| PROBLEM TO SOLVE |
Where does the string "Elementary" appear in the records? Copy every line that contains it.

| TASK INPUTS |
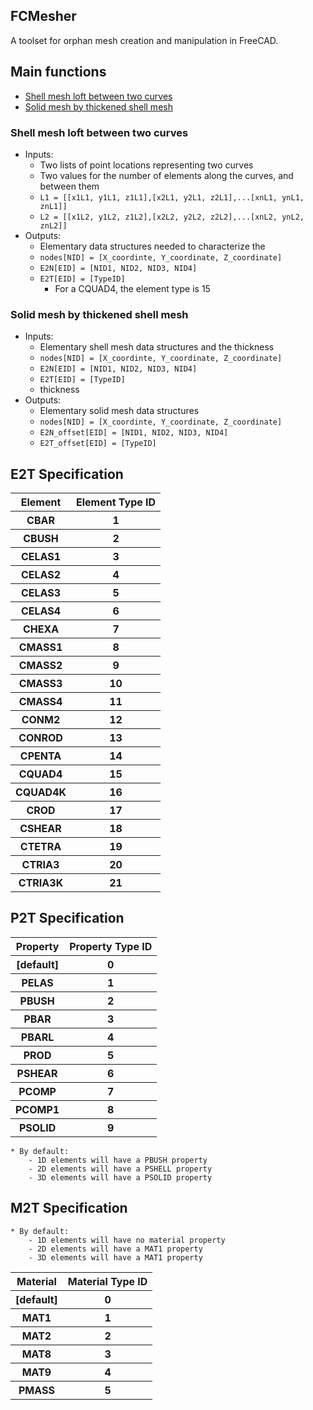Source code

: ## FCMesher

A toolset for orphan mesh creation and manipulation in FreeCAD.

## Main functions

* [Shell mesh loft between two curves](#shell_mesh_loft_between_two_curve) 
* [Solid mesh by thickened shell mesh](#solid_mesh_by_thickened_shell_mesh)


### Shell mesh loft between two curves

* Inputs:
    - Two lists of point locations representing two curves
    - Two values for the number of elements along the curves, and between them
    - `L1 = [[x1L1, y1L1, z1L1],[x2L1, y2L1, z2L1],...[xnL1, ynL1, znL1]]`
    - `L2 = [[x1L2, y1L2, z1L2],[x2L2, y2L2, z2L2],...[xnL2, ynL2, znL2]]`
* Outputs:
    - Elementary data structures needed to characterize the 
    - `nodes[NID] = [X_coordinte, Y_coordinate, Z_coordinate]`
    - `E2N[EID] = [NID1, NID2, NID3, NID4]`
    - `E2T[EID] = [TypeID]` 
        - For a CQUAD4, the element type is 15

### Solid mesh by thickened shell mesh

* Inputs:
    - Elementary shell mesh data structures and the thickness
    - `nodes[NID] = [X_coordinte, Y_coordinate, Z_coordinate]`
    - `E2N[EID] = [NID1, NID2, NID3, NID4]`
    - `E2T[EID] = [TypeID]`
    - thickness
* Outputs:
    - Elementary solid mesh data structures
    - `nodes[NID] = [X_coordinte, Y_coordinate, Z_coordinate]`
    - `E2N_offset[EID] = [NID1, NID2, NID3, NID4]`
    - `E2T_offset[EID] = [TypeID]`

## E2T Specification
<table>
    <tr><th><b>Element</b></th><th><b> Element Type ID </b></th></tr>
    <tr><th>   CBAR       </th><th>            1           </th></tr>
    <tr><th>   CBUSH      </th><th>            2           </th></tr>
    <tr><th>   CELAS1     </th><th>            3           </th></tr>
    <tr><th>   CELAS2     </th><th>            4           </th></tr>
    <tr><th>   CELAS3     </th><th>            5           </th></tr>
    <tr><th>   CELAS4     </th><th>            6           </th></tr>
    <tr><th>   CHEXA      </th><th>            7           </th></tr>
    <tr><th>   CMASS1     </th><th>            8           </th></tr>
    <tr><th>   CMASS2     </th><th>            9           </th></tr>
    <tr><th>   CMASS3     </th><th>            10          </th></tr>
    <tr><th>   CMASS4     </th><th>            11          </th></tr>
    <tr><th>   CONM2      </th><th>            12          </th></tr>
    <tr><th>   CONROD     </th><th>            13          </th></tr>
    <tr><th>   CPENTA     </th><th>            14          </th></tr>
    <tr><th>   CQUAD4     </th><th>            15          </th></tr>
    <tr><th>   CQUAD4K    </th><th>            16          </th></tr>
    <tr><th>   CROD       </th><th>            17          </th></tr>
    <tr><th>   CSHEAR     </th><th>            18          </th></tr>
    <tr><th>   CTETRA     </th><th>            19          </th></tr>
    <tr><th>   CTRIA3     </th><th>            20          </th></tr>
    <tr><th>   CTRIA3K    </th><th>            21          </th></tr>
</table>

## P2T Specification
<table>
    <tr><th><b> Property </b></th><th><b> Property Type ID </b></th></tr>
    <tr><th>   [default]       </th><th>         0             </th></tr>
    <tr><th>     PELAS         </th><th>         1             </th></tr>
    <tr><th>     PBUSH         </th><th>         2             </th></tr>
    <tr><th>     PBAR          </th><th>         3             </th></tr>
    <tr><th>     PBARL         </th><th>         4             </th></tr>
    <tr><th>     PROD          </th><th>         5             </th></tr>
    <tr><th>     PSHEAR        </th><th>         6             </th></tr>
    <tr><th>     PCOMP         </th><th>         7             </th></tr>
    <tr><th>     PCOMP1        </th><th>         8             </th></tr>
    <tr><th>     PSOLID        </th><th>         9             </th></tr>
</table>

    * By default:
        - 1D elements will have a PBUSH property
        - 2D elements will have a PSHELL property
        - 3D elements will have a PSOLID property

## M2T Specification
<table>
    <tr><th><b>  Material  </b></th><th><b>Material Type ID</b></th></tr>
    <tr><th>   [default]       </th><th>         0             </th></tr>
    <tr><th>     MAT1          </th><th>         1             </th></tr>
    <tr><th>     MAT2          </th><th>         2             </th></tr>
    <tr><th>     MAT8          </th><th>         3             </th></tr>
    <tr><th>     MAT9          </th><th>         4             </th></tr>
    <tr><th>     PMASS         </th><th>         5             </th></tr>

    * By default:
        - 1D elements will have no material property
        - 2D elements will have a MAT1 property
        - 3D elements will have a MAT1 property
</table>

* * *

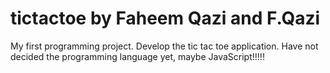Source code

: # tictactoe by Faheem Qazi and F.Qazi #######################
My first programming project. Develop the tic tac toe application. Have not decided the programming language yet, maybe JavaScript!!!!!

| WRITTEN SOLUTION |
    - Elementary data structures needed to characterize the 
    - Elementary shell mesh data structures and the thickness
    - Elementary solid mesh data structures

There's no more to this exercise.